The best method to define forecasted onsets/ends from the ensemble are based on the GSS scores of the first couple of weeks (not shown) and are defined as follows: 20% (30%) of members for the HW (CW respectively) to detect the onset and 40% (30%) for the HW (CW respectively) to forecast the end of the event. According to these methods, the POD of the onsets is set to 70% for 1-day lead time and decreases abruptly to 25% after 5-day lead time. The time resolution (different line colors in Fig. 8) has a significant impact up to a 3-day window (POD larger than 80%). After that the improvements are not significant. The conclusion is similar for the FAR, while the GSS outlines these behaviors with large improvements in the accuracy up to a 4-day window resolution. Finally, there is no significant advantage in using forecasts for the onset of HWs/CWs beyond a 2-week lead time, even at coarse temporal resolutions. For the end of the HWs/CWs (Fig. 8b), the scores are slightly better (except for the 1-day resolution) than for the onsets for the same lead time. This is due to the ability of the model to predict relatively well the correct durations of the HWs/CWs. The forecast skill for the end of HWs and CWs could go up to an 18-day lead time for HWs and a 21-day lead time for CWs.
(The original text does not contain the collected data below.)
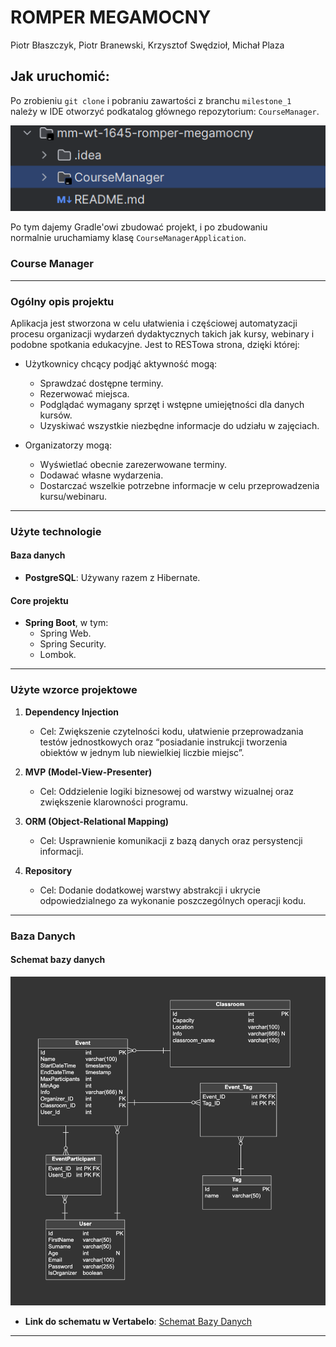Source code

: # ROMPER MEGAMOCNY

Piotr Błaszczyk, Piotr Branewski, Krzysztof Swędzioł, Michał Plaza

## Jak uruchomić:

Po zrobieniu `git clone` i pobraniu zawartości z branchu `milestone_1`  
należy w IDE otworzyć podkatalog głównego repozytorium: `CourseManager`.

![Podkatalog głównego repozytorium](20241209172928.png)

Po tym dajemy Gradle'owi zbudować projekt, i po zbudowaniu  
normalnie uruchamiamy klasę `CourseManagerApplication`.



### Course Manager

---

### **Ogólny opis projektu**

Aplikacja jest stworzona w celu ułatwienia i częściowej automatyzacji procesu organizacji wydarzeń dydaktycznych takich jak kursy, webinary i podobne spotkania edukacyjne. Jest to RESTowa strona, dzięki której:

- Użytkownicy chcący podjąć aktywność mogą:
    - Sprawdzać dostępne terminy.
    - Rezerwować miejsca.
    - Podglądać wymagany sprzęt i wstępne umiejętności dla danych kursów.
    - Uzyskiwać wszystkie niezbędne informacje do udziału w zajęciach.

- Organizatorzy mogą:
    - Wyświetlać obecnie zarezerwowane terminy.
    - Dodawać własne wydarzenia.
    - Dostarczać wszelkie potrzebne informacje w celu przeprowadzenia kursu/webinaru.

---

### **Użyte technologie**

#### **Baza danych**
- **PostgreSQL**: Używany razem z Hibernate.

#### **Core projektu**
- **Spring Boot**, w tym:
    - Spring Web.
    - Spring Security.
    - Lombok.

---

### **Użyte wzorce projektowe**

1. **Dependency Injection**
    - Cel: Zwiększenie czytelności kodu, ułatwienie przeprowadzania testów jednostkowych oraz “posiadanie instrukcji tworzenia obiektów w jednym lub niewielkiej liczbie miejsc”.

2. **MVP (Model-View-Presenter)**
    - Cel: Oddzielenie logiki biznesowej od warstwy wizualnej oraz zwiększenie klarowności programu.

3. **ORM (Object-Relational Mapping)**
    - Cel: Usprawnienie komunikacji z bazą danych oraz persystencji informacji.

4. **Repository**
    - Cel: Dodanie dodatkowej warstwy abstrakcji i ukrycie odpowiedzialnego za wykonanie poszczególnych operacji kodu.

---

### **Baza Danych**

#### **Schemat bazy danych**

![Schemat Bazy Danych](schema.png)


- **Link do schematu w Vertabelo**: [Schemat Bazy Danych](https://my.vertabelo.com/model/4aU7ztW3o2CO0RVew72ogxF35pZPsqNE)

--- 
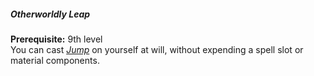 ##### Otherworldly Leap

**Prerequisite:**
9th level
\
You can cast _[<span class="spell">Jump</span>](#Jump_jump)_ on yourself at will, without expending a spell slot or material components.
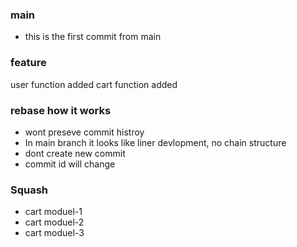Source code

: ### main

- this is the first commit from main

### feature

user function added
cart function added

### rebase how it works

- wont preseve commit histroy
- In main branch it looks like liner devlopment, no chain structure
- dont create new commit
- commit id will change

### Squash

- cart moduel-1
- cart moduel-2
- cart moduel-3
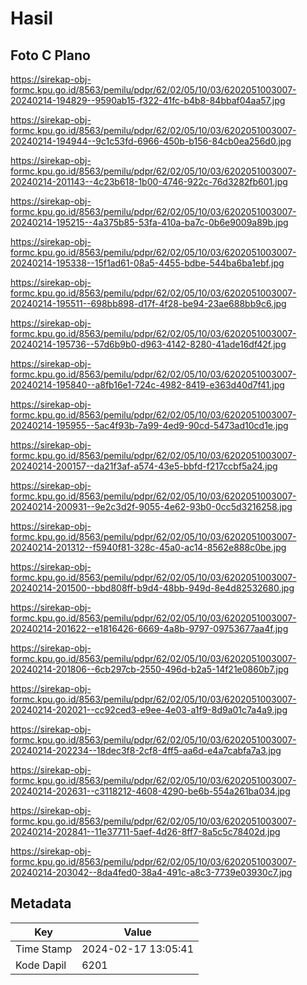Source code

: # Hasil

## Foto C Plano

https://sirekap-obj-formc.kpu.go.id/8563/pemilu/pdpr/62/02/05/10/03/6202051003007-20240214-194829--9590ab15-f322-41fc-b4b8-84bbaf04aa57.jpg

https://sirekap-obj-formc.kpu.go.id/8563/pemilu/pdpr/62/02/05/10/03/6202051003007-20240214-194944--9c1c53fd-6966-450b-b156-84cb0ea256d0.jpg

https://sirekap-obj-formc.kpu.go.id/8563/pemilu/pdpr/62/02/05/10/03/6202051003007-20240214-201143--4c23b618-1b00-4746-922c-76d3282fb601.jpg

https://sirekap-obj-formc.kpu.go.id/8563/pemilu/pdpr/62/02/05/10/03/6202051003007-20240214-195215--4a375b85-53fa-410a-ba7c-0b6e9009a89b.jpg

https://sirekap-obj-formc.kpu.go.id/8563/pemilu/pdpr/62/02/05/10/03/6202051003007-20240214-195338--15f1ad61-08a5-4455-bdbe-544ba6ba1ebf.jpg

https://sirekap-obj-formc.kpu.go.id/8563/pemilu/pdpr/62/02/05/10/03/6202051003007-20240214-195511--698bb898-d17f-4f28-be94-23ae688bb9c6.jpg

https://sirekap-obj-formc.kpu.go.id/8563/pemilu/pdpr/62/02/05/10/03/6202051003007-20240214-195736--57d6b9b0-d963-4142-8280-41ade16df42f.jpg

https://sirekap-obj-formc.kpu.go.id/8563/pemilu/pdpr/62/02/05/10/03/6202051003007-20240214-195840--a8fb16e1-724c-4982-8419-e363d40d7f41.jpg

https://sirekap-obj-formc.kpu.go.id/8563/pemilu/pdpr/62/02/05/10/03/6202051003007-20240214-195955--5ac4f93b-7a99-4ed9-90cd-5473ad10cd1e.jpg

https://sirekap-obj-formc.kpu.go.id/8563/pemilu/pdpr/62/02/05/10/03/6202051003007-20240214-200157--da21f3af-a574-43e5-bbfd-f217ccbf5a24.jpg

https://sirekap-obj-formc.kpu.go.id/8563/pemilu/pdpr/62/02/05/10/03/6202051003007-20240214-200931--9e2c3d2f-9055-4e62-93b0-0cc5d3216258.jpg

https://sirekap-obj-formc.kpu.go.id/8563/pemilu/pdpr/62/02/05/10/03/6202051003007-20240214-201312--f5940f81-328c-45a0-ac14-8562e888c0be.jpg

https://sirekap-obj-formc.kpu.go.id/8563/pemilu/pdpr/62/02/05/10/03/6202051003007-20240214-201500--bbd808ff-b9d4-48bb-949d-8e4d82532680.jpg

https://sirekap-obj-formc.kpu.go.id/8563/pemilu/pdpr/62/02/05/10/03/6202051003007-20240214-201622--e1816426-6669-4a8b-9797-09753677aa4f.jpg

https://sirekap-obj-formc.kpu.go.id/8563/pemilu/pdpr/62/02/05/10/03/6202051003007-20240214-201806--6cb297cb-2550-496d-b2a5-14f21e0860b7.jpg

https://sirekap-obj-formc.kpu.go.id/8563/pemilu/pdpr/62/02/05/10/03/6202051003007-20240214-202021--cc92ced3-e9ee-4e03-a1f9-8d9a01c7a4a9.jpg

https://sirekap-obj-formc.kpu.go.id/8563/pemilu/pdpr/62/02/05/10/03/6202051003007-20240214-202234--18dec3f8-2cf8-4ff5-aa6d-e4a7cabfa7a3.jpg

https://sirekap-obj-formc.kpu.go.id/8563/pemilu/pdpr/62/02/05/10/03/6202051003007-20240214-202631--c3118212-4608-4290-be6b-554a261ba034.jpg

https://sirekap-obj-formc.kpu.go.id/8563/pemilu/pdpr/62/02/05/10/03/6202051003007-20240214-202841--11e37711-5aef-4d26-8ff7-8a5c5c78402d.jpg

https://sirekap-obj-formc.kpu.go.id/8563/pemilu/pdpr/62/02/05/10/03/6202051003007-20240214-203042--8da4fed0-38a4-491c-a8c3-7739e03930c7.jpg


## Metadata

| Key        | Value               |
| ---------- | ------------------- |
| Time Stamp | 2024-02-17 13:05:41 |
| Kode Dapil | 6201                |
Forecast skills of HW and CW intensities
The intensity of the HWs/CWs is one of the most important characteristic of the events to predict since it is closely related to the impacts on human health, especially for the intensity calculation Ihum. To assess the forecast ability, an adapted method of predictability assessment is needed and described in Fig. 1. First, the ability to correctly predict the events is verified. This requires at least one day of overlap in-between the forecasted and observed events. In total, about 25% of all the observed cases are well forecasted and are used for this validation. Based on this approach, the intensities, onset and durations are compared in Fig. 9. The delays on the onset and durations are first compared (Fig. 9 first and second columns), to detect any bias. The study of the onset delay reveals a good ability of the model to predict it. These scores are mainly explained by the short-term forecasts and it is important to notice that peaks in the histogram represent about 9% of all the observed events for the HWs and about 12% of the CWs. No specific positive or negative bias is found in the delays. Finally, the evaluation reveals longer durations in the forecasts highlighted by a positive bias of values in the HWs and CWs. The consequence of that is the slight positive delay in the forecast of wave ends in the two cases (not shown).
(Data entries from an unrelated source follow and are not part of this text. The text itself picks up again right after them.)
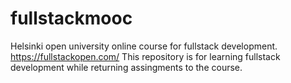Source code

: # fullstackmooc
Helsinki open university online course for fullstack development. 
https://fullstackopen.com/
This repository is for learning fullstack development while returning assingments to the course.
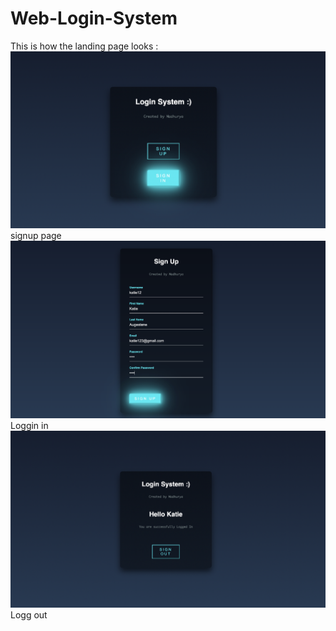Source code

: # Web-Login-System
This is how the landing page looks :
<img src ="https://github.com/MADHURYAHAIT/Web-Login-System/blob/b0e83c0a76704d9966411227c20e4b617f3d5c1a/preview%20images/landing%20page.png">
signup page 
<img src="https://github.com/MADHURYAHAIT/Web-Login-System/blob/57aeb761dc581028fe1782952f59882703916638/preview%20images/signup%20page.png">
Loggin in
<img src ="https://github.com/MADHURYAHAIT/Web-Login-System/blob/19314628816d89e4cd26da7857dd2ba0a5619600/preview%20images/loggedin%20page.png">
Logg out
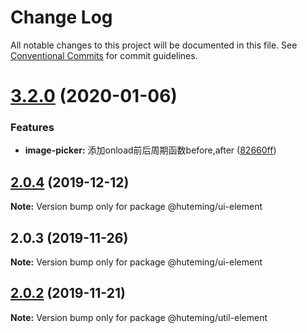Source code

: # Change Log

All notable changes to this project will be documented in this file.
See [Conventional Commits](https://conventionalcommits.org) for commit guidelines.

# [3.2.0](https://github.com/huteming/huteming-ui/compare/v3.1.0...v3.2.0) (2020-01-06)


### Features

* **image-picker:** 添加onload前后周期函数before,after ([82660ff](https://github.com/huteming/huteming-ui/commit/82660ff4661eaff01d0c79c62e1d46ceb2630371))





## [2.0.4](https://github.com/huteming/huteming-ui/compare/@huteming/ui-element@2.0.3...@huteming/ui-element@2.0.4) (2019-12-12)

**Note:** Version bump only for package @huteming/ui-element





## 2.0.3 (2019-11-26)

**Note:** Version bump only for package @huteming/ui-element





## [2.0.2](https://github.com/huteming/huteming-ui/compare/@huteming/util-element@2.0.1...@huteming/util-element@2.0.2) (2019-11-21)

**Note:** Version bump only for package @huteming/util-element
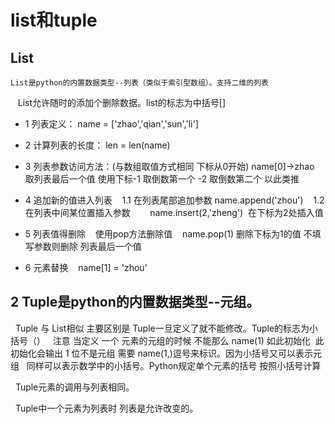 # list和tuple

## List
    List是python的内置数据类型--列表（类似于索引型数组）。支持二维的列表
    List允许随时的添加个删除数据。list的标志为中括号[]
    
* 1 列表定义：
    name = ['zhao','qian','sun','li']
    
* 2 计算列表的长度：
    len = len(name)
    
* 3 列表参数访问方法：(与数组取值方式相同 下标从0开始)
    name[0]->zhao
    取列表最后一个值 使用下标-1 取倒数第一个 -2 取倒数第二个 以此类推
* 4 追加新的值进入列表
    1.1 在列表尾部追加参数
        name.append('zhou')
    1.2 在列表中间某位置插入参数
        name.insert(2,'zheng')  在下标为2处插入值
 * 5 列表值得删除
    使用pop方法删除值
    name.pop(1) 删除下标为1的值 不填写参数则删除 列表最后一个值
 * 6 元素替换
    name[1] = 'zhou'
## 2 Tuple是python的内置数据类型--元组。
    Tuple 与 List相似 主要区别是 Tuple一旦定义了就不能修改。Tuple的标志为小括号（）
    注意 当定义 一个 元素的元组的时候 不能那么 name(1) 如此初始化  此初始化会输出 1 位不是元组 需要 name(1,)逗号来标识。因为小括号又可以表示元组
    同样可以表示数学中的小括号。Python规定单个元素的括号 按照小括号计算
   
    Tuple元素的调用与列表相同。
   
    Tuple中一个元素为列表时 列表是允许改变的。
Then, the observed and forecasted intensities are compared. The method to calculate the intensity of the forecasted event is based on the median value of the member. This forecasted intensity is first unbiased using a quantile-quantile matching method. The correlation scores are 0.61 (0.65) for the HWs (CWs respectively) and the scatter plots in the right panels of Fig. 9 reveal the relative good agreements for intensities up to 5 and 10 for HWs and CWs respectively, while stronger intensities could not be evaluated due to large uncertainties. Nevertheless, these cases represent less than 1000 out of the 160,000 observed cases. Due to the relative short period of study to apply robust statistics, waves with intensities higher than 5 are considered as extreme events and no distinction will be done.